++++ AVAILABLE DATA ++++

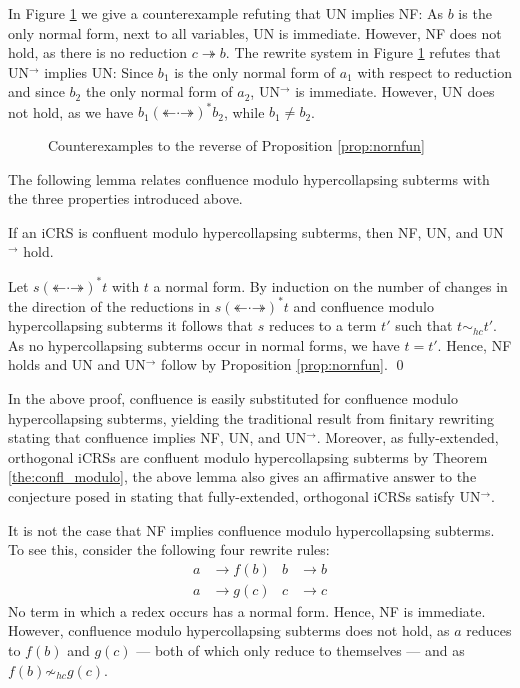 \documentclass{LMCS}
\theoremstyle{plain}
\theoremstyle{definition}
\newcommand{\rew}{\rightarrow}
\newcommand{\trewt}{\twoheadrightarrow}
\newcommand{\trewtb}{\twoheadleftarrow}
\newcommand{\trewtc}{\mathrel{(\mathord{\trewtb}\mathord{\cdot}\mathord{\trewt})^*}}
\newcommand{\simhc}{\sim_{hc}}
\begin{document}
In Figure \ref{fig:nornfun} we give a counterexample refuting that UN implies NF: As $b$ is the only normal form, next to all variables, UN is immediate. However, NF does not hold, as there is no reduction $c \trewt b$. The rewrite system in Figure \ref{fig:nornfun} refutes that UN$^\rew$ implies UN: Since $b_1$ is the only normal form of $a_1$ with respect to reduction and since $b_2$ the only normal form of $a_2$, UN$^\rew$ is immediate. However, UN does not hold, as we have $b_1 \trewtc b_2$, while $b_1 \not = b_2$.

\begin{figure}
\centering
{}
\qquad \qquad
{}
\caption{\label{fig:nornfun}Counterexamples to the reverse of Proposition \ref{prop:nornfun}}
\end{figure}

The following lemma relates confluence modulo hypercollapsing subterms with the three properties introduced above.
\begin{lem}
\label{lem:UNR}
If an iCRS is confluent modulo hypercollapsing subterms, then NF, UN, and UN$^\rew$ hold.
\end{lem}

\proof
Let $s \trewtc t$ with $t$ a normal form. By induction on the number of changes in the direction of the reductions in $s \trewtc t$ and confluence modulo hypercollapsing subterms it follows that $s$ reduces to a term $t'$ such that $t \simhc t'$. As no hypercollapsing subterms occur in normal forms, we have $t = t'$. Hence, NF holds and UN and UN$^\rew$ follow by Proposition \ref{prop:nornfun}. \qed

In the above proof, confluence is easily substituted for confluence modulo hypercollapsing subterms, yielding the traditional result from finitary rewriting stating that confluence implies NF, UN, and UN$^\rew$. Moreover, as fully-extended, orthogonal iCRSs are confluent modulo hypercollapsing subterms by Theorem \ref{the:confl_modulo}, the above lemma also gives an affirmative answer to the conjecture posed in \cite{KV05} stating that fully-extended, orthogonal iCRSs satisfy UN$^\rew$.

It is not the case that NF implies confluence modulo hypercollapsing subterms. To see this, consider the following four rewrite rules:
\begin{align*}
a & \rew f(b) & b & \rew b\\
a & \rew g(c) & c & \rew c
\end{align*}
\noindent No term in which a redex occurs has a normal form. Hence, NF is immediate. However, confluence modulo hypercollapsing subterms does not hold, as $a$ reduces to $f(b)$ and $g(c)$ --- both of which only reduce to themselves --- and as $f(b) \not \simhc g(c)$.
\end{document}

++++

**TASK**
The word "lemma" appears in some lines of the data. Copy every one of those lines.

**TASK ANSWER**
The following lemma relates confluence modulo hypercollapsing subterms with the three properties introduced above.
In the above proof, confluence is easily substituted for confluence modulo hypercollapsing subterms, yielding the traditional result from finitary rewriting stating that confluence implies NF, UN, and UN$^\rew$. Moreover, as fully-extended, orthogonal iCRSs are confluent modulo hypercollapsing subterms by Theorem \ref{the:confl_modulo}, the above lemma also gives an affirmative answer to the conjecture posed in \cite{KV05} stating that fully-extended, orthogonal iCRSs satisfy UN$^\rew$.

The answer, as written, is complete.